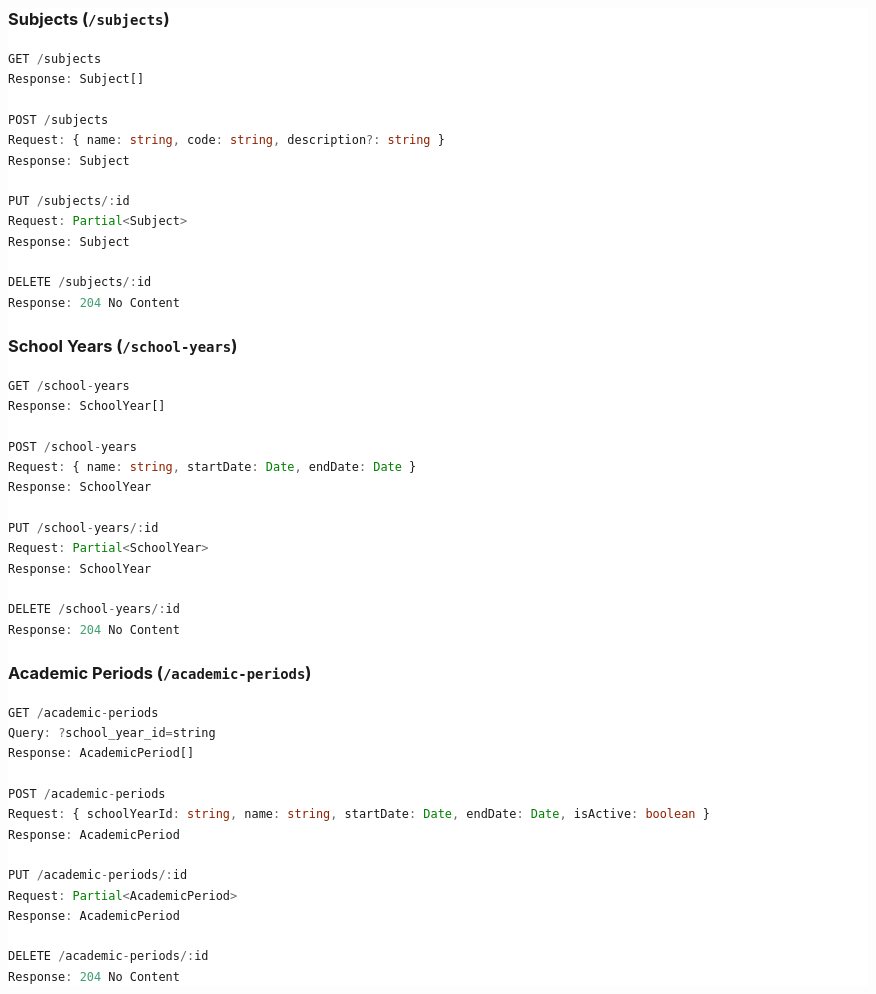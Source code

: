 ### Subjects (`/subjects`)

```typescript
GET /subjects
Response: Subject[]

POST /subjects
Request: { name: string, code: string, description?: string }
Response: Subject

PUT /subjects/:id
Request: Partial<Subject>
Response: Subject

DELETE /subjects/:id
Response: 204 No Content
```

### School Years (`/school-years`)

```typescript
GET /school-years
Response: SchoolYear[]

POST /school-years
Request: { name: string, startDate: Date, endDate: Date }
Response: SchoolYear

PUT /school-years/:id
Request: Partial<SchoolYear>
Response: SchoolYear

DELETE /school-years/:id
Response: 204 No Content
```

### Academic Periods (`/academic-periods`)

```typescript
GET /academic-periods
Query: ?school_year_id=string
Response: AcademicPeriod[]

POST /academic-periods
Request: { schoolYearId: string, name: string, startDate: Date, endDate: Date, isActive: boolean }
Response: AcademicPeriod

PUT /academic-periods/:id
Request: Partial<AcademicPeriod>
Response: AcademicPeriod

DELETE /academic-periods/:id
Response: 204 No Content
```
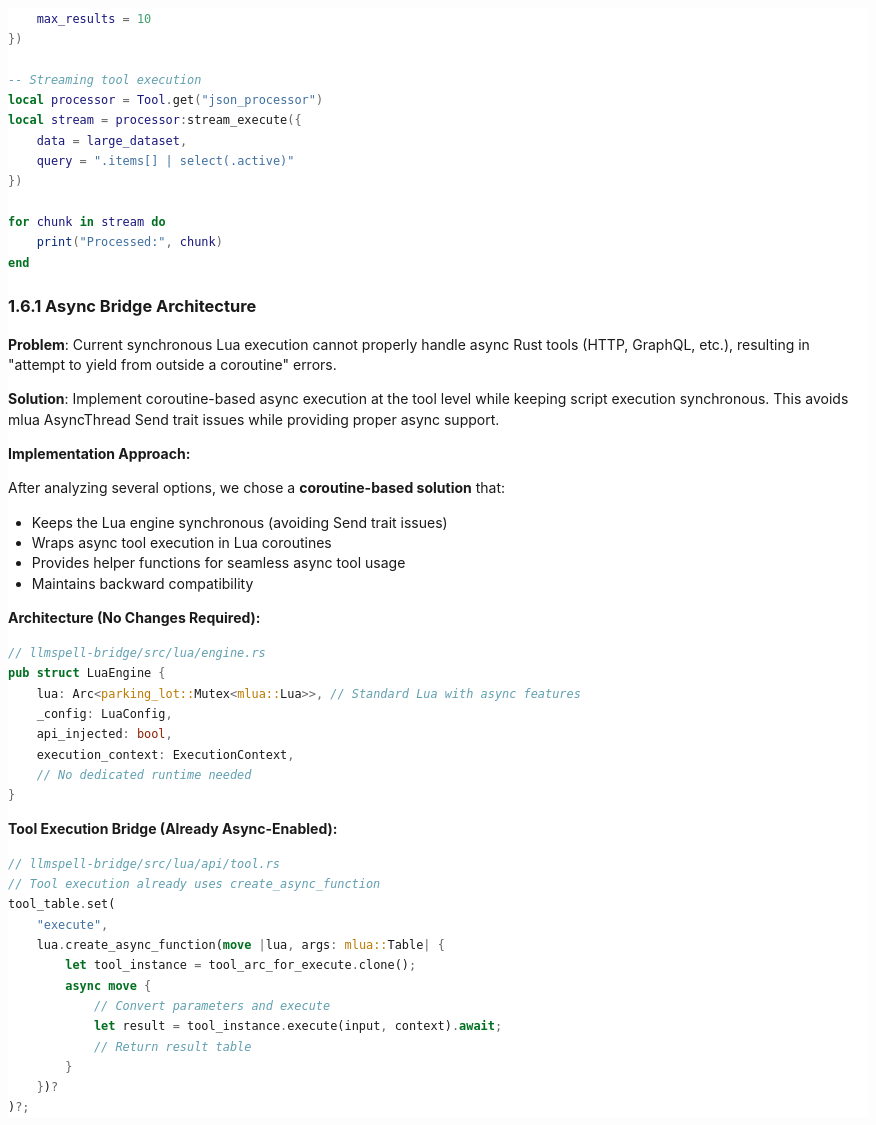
 ```lua
    max_results = 10
})

-- Streaming tool execution
local processor = Tool.get("json_processor")
local stream = processor:stream_execute({
    data = large_dataset,
    query = ".items[] | select(.active)"
})

for chunk in stream do
    print("Processed:", chunk)
end
```

### 1.6.1 Async Bridge Architecture

**Problem**: Current synchronous Lua execution cannot properly handle async Rust tools (HTTP, GraphQL, etc.), resulting in "attempt to yield from outside a coroutine" errors.

**Solution**: Implement coroutine-based async execution at the tool level while keeping script execution synchronous. This avoids mlua AsyncThread Send trait issues while providing proper async support.

**Implementation Approach:**

After analyzing several options, we chose a **coroutine-based solution** that:
- Keeps the Lua engine synchronous (avoiding Send trait issues)
- Wraps async tool execution in Lua coroutines
- Provides helper functions for seamless async tool usage
- Maintains backward compatibility

**Architecture (No Changes Required):**

```rust
// llmspell-bridge/src/lua/engine.rs
pub struct LuaEngine {
    lua: Arc<parking_lot::Mutex<mlua::Lua>>, // Standard Lua with async features
    _config: LuaConfig,
    api_injected: bool,
    execution_context: ExecutionContext,
    // No dedicated runtime needed
}
```

**Tool Execution Bridge (Already Async-Enabled):**

```rust
// llmspell-bridge/src/lua/api/tool.rs
// Tool execution already uses create_async_function
tool_table.set(
    "execute",
    lua.create_async_function(move |lua, args: mlua::Table| {
        let tool_instance = tool_arc_for_execute.clone();
        async move {
            // Convert parameters and execute
            let result = tool_instance.execute(input, context).await;
            // Return result table
        }
    })?
)?;
```

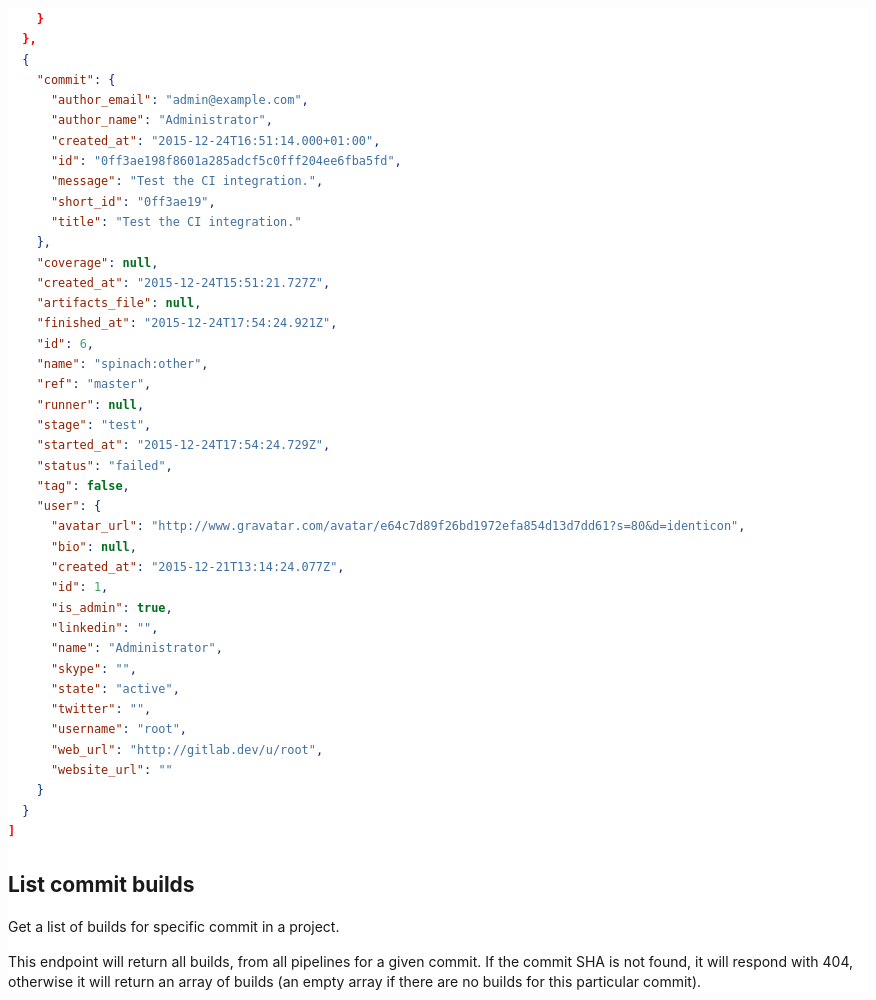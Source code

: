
 ```json
    }
  },
  {
    "commit": {
      "author_email": "admin@example.com",
      "author_name": "Administrator",
      "created_at": "2015-12-24T16:51:14.000+01:00",
      "id": "0ff3ae198f8601a285adcf5c0fff204ee6fba5fd",
      "message": "Test the CI integration.",
      "short_id": "0ff3ae19",
      "title": "Test the CI integration."
    },
    "coverage": null,
    "created_at": "2015-12-24T15:51:21.727Z",
    "artifacts_file": null,
    "finished_at": "2015-12-24T17:54:24.921Z",
    "id": 6,
    "name": "spinach:other",
    "ref": "master",
    "runner": null,
    "stage": "test",
    "started_at": "2015-12-24T17:54:24.729Z",
    "status": "failed",
    "tag": false,
    "user": {
      "avatar_url": "http://www.gravatar.com/avatar/e64c7d89f26bd1972efa854d13d7dd61?s=80&d=identicon",
      "bio": null,
      "created_at": "2015-12-21T13:14:24.077Z",
      "id": 1,
      "is_admin": true,
      "linkedin": "",
      "name": "Administrator",
      "skype": "",
      "state": "active",
      "twitter": "",
      "username": "root",
      "web_url": "http://gitlab.dev/u/root",
      "website_url": ""
    }
  }
]
```

## List commit builds

Get a list of builds for specific commit in a project.

This endpoint will return all builds, from all pipelines for a given commit.
If the commit SHA is not found, it will respond with 404, otherwise it will
return an array of builds (an empty array if there are no builds for this
particular commit).
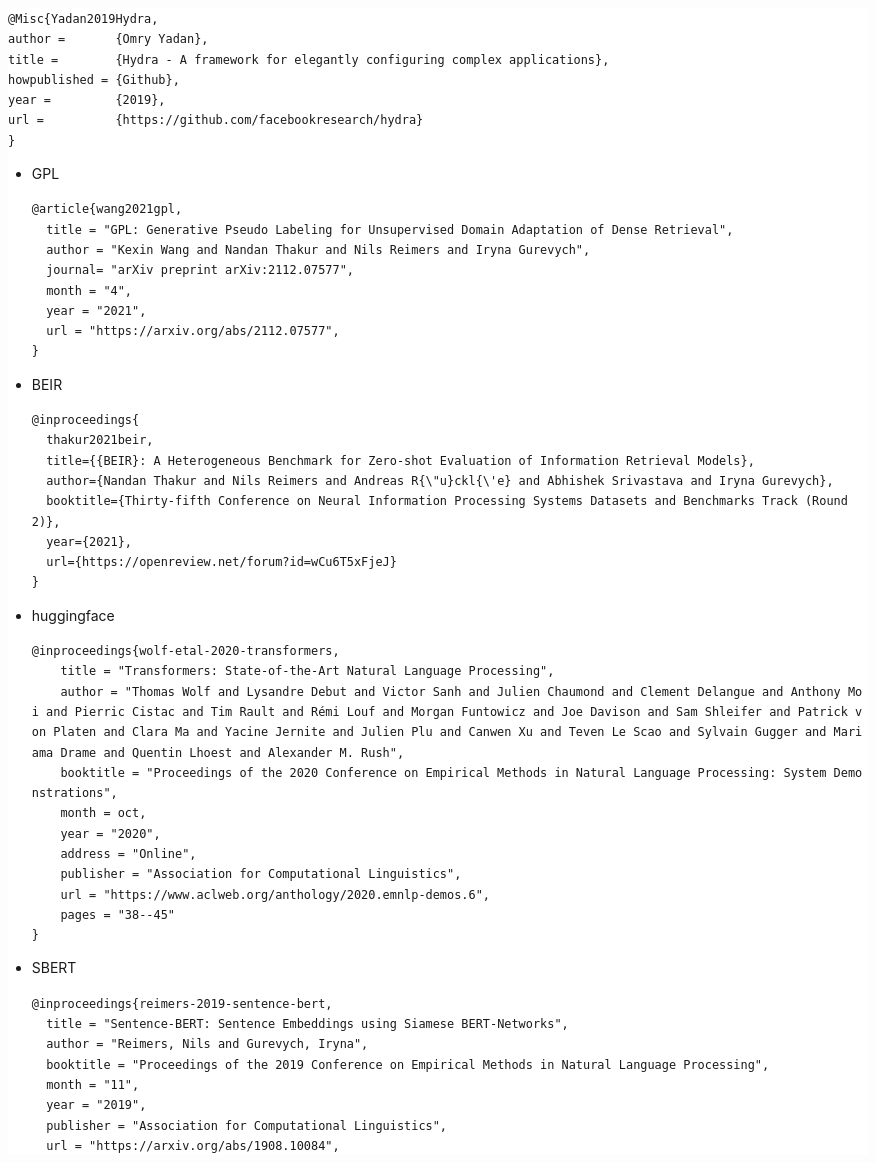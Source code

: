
   ```
  @Misc{Yadan2019Hydra,
  author =       {Omry Yadan},
  title =        {Hydra - A framework for elegantly configuring complex applications},
  howpublished = {Github},
  year =         {2019},
  url =          {https://github.com/facebookresearch/hydra}
  }
  ```
- GPL
  ```
  @article{wang2021gpl,
    title = "GPL: Generative Pseudo Labeling for Unsupervised Domain Adaptation of Dense Retrieval",
    author = "Kexin Wang and Nandan Thakur and Nils Reimers and Iryna Gurevych",
    journal= "arXiv preprint arXiv:2112.07577",
    month = "4",
    year = "2021",
    url = "https://arxiv.org/abs/2112.07577",
  }
  ```
- BEIR
  ```
  @inproceedings{
    thakur2021beir,
    title={{BEIR}: A Heterogeneous Benchmark for Zero-shot Evaluation of Information Retrieval Models},
    author={Nandan Thakur and Nils Reimers and Andreas R{\"u}ckl{\'e} and Abhishek Srivastava and Iryna Gurevych},
    booktitle={Thirty-fifth Conference on Neural Information Processing Systems Datasets and Benchmarks Track (Round 2)},
    year={2021},
    url={https://openreview.net/forum?id=wCu6T5xFjeJ}
  }
  ```
- huggingface
  ```
  @inproceedings{wolf-etal-2020-transformers,
      title = "Transformers: State-of-the-Art Natural Language Processing",
      author = "Thomas Wolf and Lysandre Debut and Victor Sanh and Julien Chaumond and Clement Delangue and Anthony Moi and Pierric Cistac and Tim Rault and Rémi Louf and Morgan Funtowicz and Joe Davison and Sam Shleifer and Patrick von Platen and Clara Ma and Yacine Jernite and Julien Plu and Canwen Xu and Teven Le Scao and Sylvain Gugger and Mariama Drame and Quentin Lhoest and Alexander M. Rush",
      booktitle = "Proceedings of the 2020 Conference on Empirical Methods in Natural Language Processing: System Demonstrations",
      month = oct,
      year = "2020",
      address = "Online",
      publisher = "Association for Computational Linguistics",
      url = "https://www.aclweb.org/anthology/2020.emnlp-demos.6",
      pages = "38--45"
  }
  ```
- SBERT
  ```
  @inproceedings{reimers-2019-sentence-bert,
    title = "Sentence-BERT: Sentence Embeddings using Siamese BERT-Networks",
    author = "Reimers, Nils and Gurevych, Iryna",
    booktitle = "Proceedings of the 2019 Conference on Empirical Methods in Natural Language Processing",
    month = "11",
    year = "2019",
    publisher = "Association for Computational Linguistics",
    url = "https://arxiv.org/abs/1908.10084",
  ```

=====

**Work to be completed:** Show the lines above with "AcademicPeriod".

**Task result:**
Response: AcademicPeriod[]
Response: AcademicPeriod
Request: Partial<AcademicPeriod>
Response: AcademicPeriod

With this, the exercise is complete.